Whether we recognize it or not, all teams use status reports. These might be official writeups, they might be casual conversations at the coffee machine, or they might be somewhere in the middle. Status reports can take many forms; what they all have in common is detail on a person or team’s progress towards goals.
How Status Reports Can Help Your Team Thrive
There’s value in reporting on your progress towards a goal. Some of the benefits might include:
- Keeping people in the loop about timing, since you may need their help with QA testing, marketing announcements, tech support, or PR initiatives.
- Surfacing bottlenecks or setbacks, in case others on the team have ideas for overcoming them.
- Celebrating wins to bolster enthusiasm and a sense of purpose.
Contrary to popular belief, status reports aren’t just for project managers. Or, rather, all of us play the role of project manager from time to time. Maybe you’re a CEO making a key hire or a summer intern gathering competitive intelligence. No matter where you live on the org chart, you’re likely working on projects that other people want to know about.
Given that we all act as project managers at times, we all need to keep people informed on the status of our work. It behooves a team when everyone knows how to write a good status report.

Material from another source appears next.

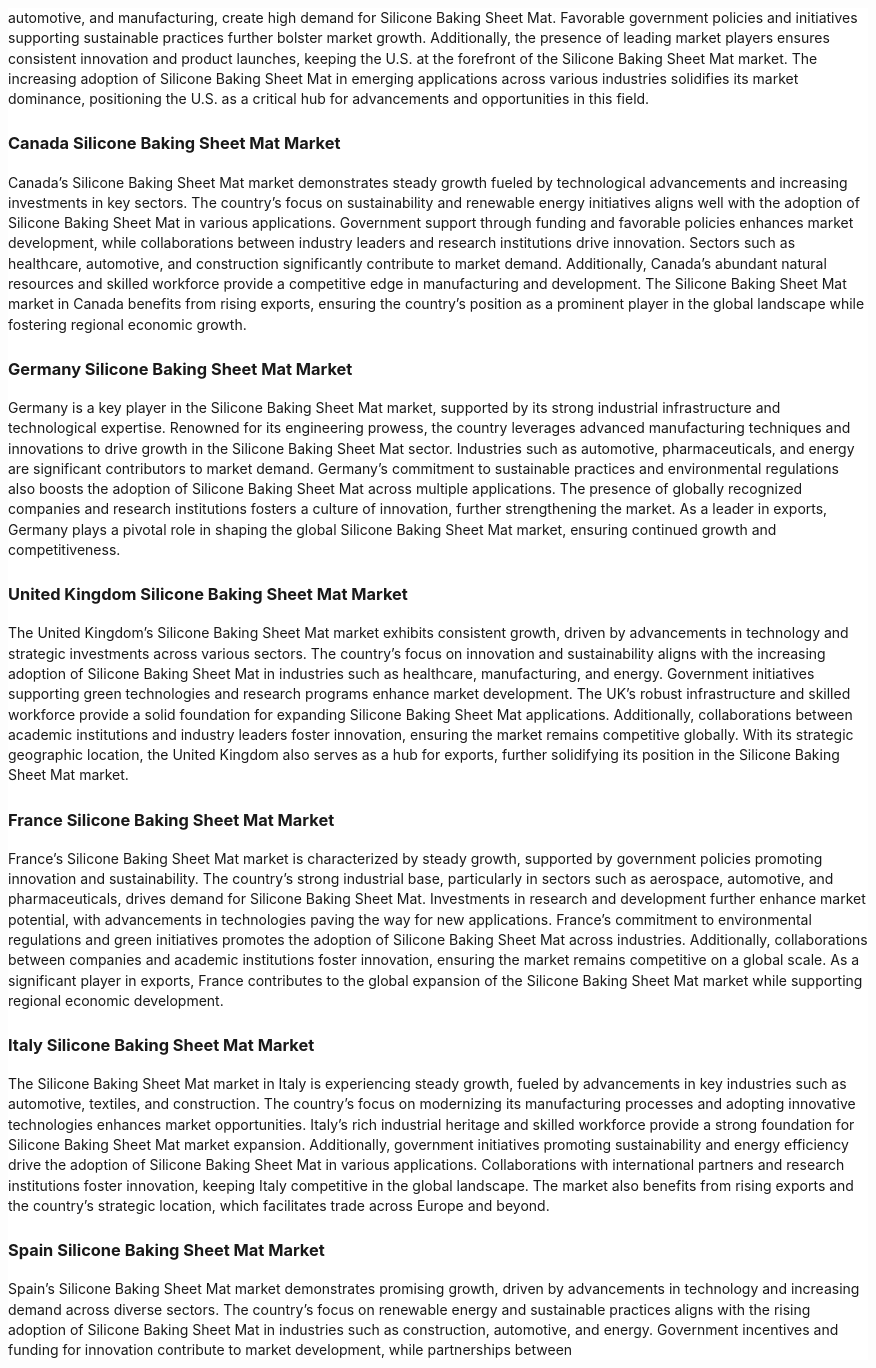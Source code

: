 automotive, and manufacturing, create high demand for Silicone Baking Sheet Mat. Favorable government policies and initiatives supporting sustainable practices further bolster market growth. Additionally, the presence of leading market players ensures consistent innovation and product launches, keeping the U.S. at the forefront of the Silicone Baking Sheet Mat market. The increasing adoption of Silicone Baking Sheet Mat in emerging applications across various industries solidifies its market dominance, positioning the U.S. as a critical hub for advancements and opportunities in this field.</p><h3>Canada Silicone Baking Sheet Mat Market</h3><p>Canada&rsquo;s Silicone Baking Sheet Mat market demonstrates steady growth fueled by technological advancements and increasing investments in key sectors. The country&rsquo;s focus on sustainability and renewable energy initiatives aligns well with the adoption of Silicone Baking Sheet Mat in various applications. Government support through funding and favorable policies enhances market development, while collaborations between industry leaders and research institutions drive innovation. Sectors such as healthcare, automotive, and construction significantly contribute to market demand. Additionally, Canada&rsquo;s abundant natural resources and skilled workforce provide a competitive edge in manufacturing and development. The Silicone Baking Sheet Mat market in Canada benefits from rising exports, ensuring the country&rsquo;s position as a prominent player in the global landscape while fostering regional economic growth.</p><h3>Germany Silicone Baking Sheet Mat Market</h3><p>Germany is a key player in the Silicone Baking Sheet Mat market, supported by its strong industrial infrastructure and technological expertise. Renowned for its engineering prowess, the country leverages advanced manufacturing techniques and innovations to drive growth in the Silicone Baking Sheet Mat sector. Industries such as automotive, pharmaceuticals, and energy are significant contributors to market demand. Germany&rsquo;s commitment to sustainable practices and environmental regulations also boosts the adoption of Silicone Baking Sheet Mat across multiple applications. The presence of globally recognized companies and research institutions fosters a culture of innovation, further strengthening the market. As a leader in exports, Germany plays a pivotal role in shaping the global Silicone Baking Sheet Mat market, ensuring continued growth and competitiveness.</p><h3>United Kingdom Silicone Baking Sheet Mat Market</h3><p>The United Kingdom&rsquo;s Silicone Baking Sheet Mat market exhibits consistent growth, driven by advancements in technology and strategic investments across various sectors. The country&rsquo;s focus on innovation and sustainability aligns with the increasing adoption of Silicone Baking Sheet Mat in industries such as healthcare, manufacturing, and energy. Government initiatives supporting green technologies and research programs enhance market development. The UK&rsquo;s robust infrastructure and skilled workforce provide a solid foundation for expanding Silicone Baking Sheet Mat applications. Additionally, collaborations between academic institutions and industry leaders foster innovation, ensuring the market remains competitive globally. With its strategic geographic location, the United Kingdom also serves as a hub for exports, further solidifying its position in the Silicone Baking Sheet Mat market.</p><h3>France Silicone Baking Sheet Mat Market</h3><p>France&rsquo;s Silicone Baking Sheet Mat market is characterized by steady growth, supported by government policies promoting innovation and sustainability. The country&rsquo;s strong industrial base, particularly in sectors such as aerospace, automotive, and pharmaceuticals, drives demand for Silicone Baking Sheet Mat. Investments in research and development further enhance market potential, with advancements in technologies paving the way for new applications. France&rsquo;s commitment to environmental regulations and green initiatives promotes the adoption of Silicone Baking Sheet Mat across industries. Additionally, collaborations between companies and academic institutions foster innovation, ensuring the market remains competitive on a global scale. As a significant player in exports, France contributes to the global expansion of the Silicone Baking Sheet Mat market while supporting regional economic development.</p><h3>Italy Silicone Baking Sheet Mat Market</h3><p>The Silicone Baking Sheet Mat market in Italy is experiencing steady growth, fueled by advancements in key industries such as automotive, textiles, and construction. The country&rsquo;s focus on modernizing its manufacturing processes and adopting innovative technologies enhances market opportunities. Italy&rsquo;s rich industrial heritage and skilled workforce provide a strong foundation for Silicone Baking Sheet Mat market expansion. Additionally, government initiatives promoting sustainability and energy efficiency drive the adoption of Silicone Baking Sheet Mat in various applications. Collaborations with international partners and research institutions foster innovation, keeping Italy competitive in the global landscape. The market also benefits from rising exports and the country&rsquo;s strategic location, which facilitates trade across Europe and beyond.</p><h3>Spain Silicone Baking Sheet Mat Market</h3><p>Spain&rsquo;s Silicone Baking Sheet Mat market demonstrates promising growth, driven by advancements in technology and increasing demand across diverse sectors. The country&rsquo;s focus on renewable energy and sustainable practices aligns with the rising adoption of Silicone Baking Sheet Mat in industries such as construction, automotive, and energy. Government incentives and funding for innovation contribute to market development, while partnerships between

Key Ingredients for a Good Status Report
Some people like to use a separate document for each status report. Here at Tettra, for instance, we create a new page each week called “The Weekly Wave”. At the start of the week, we list our goals, and at the end of the week, we update the page with progress towards the goal. Other teams prefer to keep all status reports on the same page or document and add a new line or a new tab for each subsequent status update.
Your approach doesn’t matter as much as consistency in how you structure your status reports. Ideally, relevant team members should have historical access to older status reports, in case they want to revisit or reference past information.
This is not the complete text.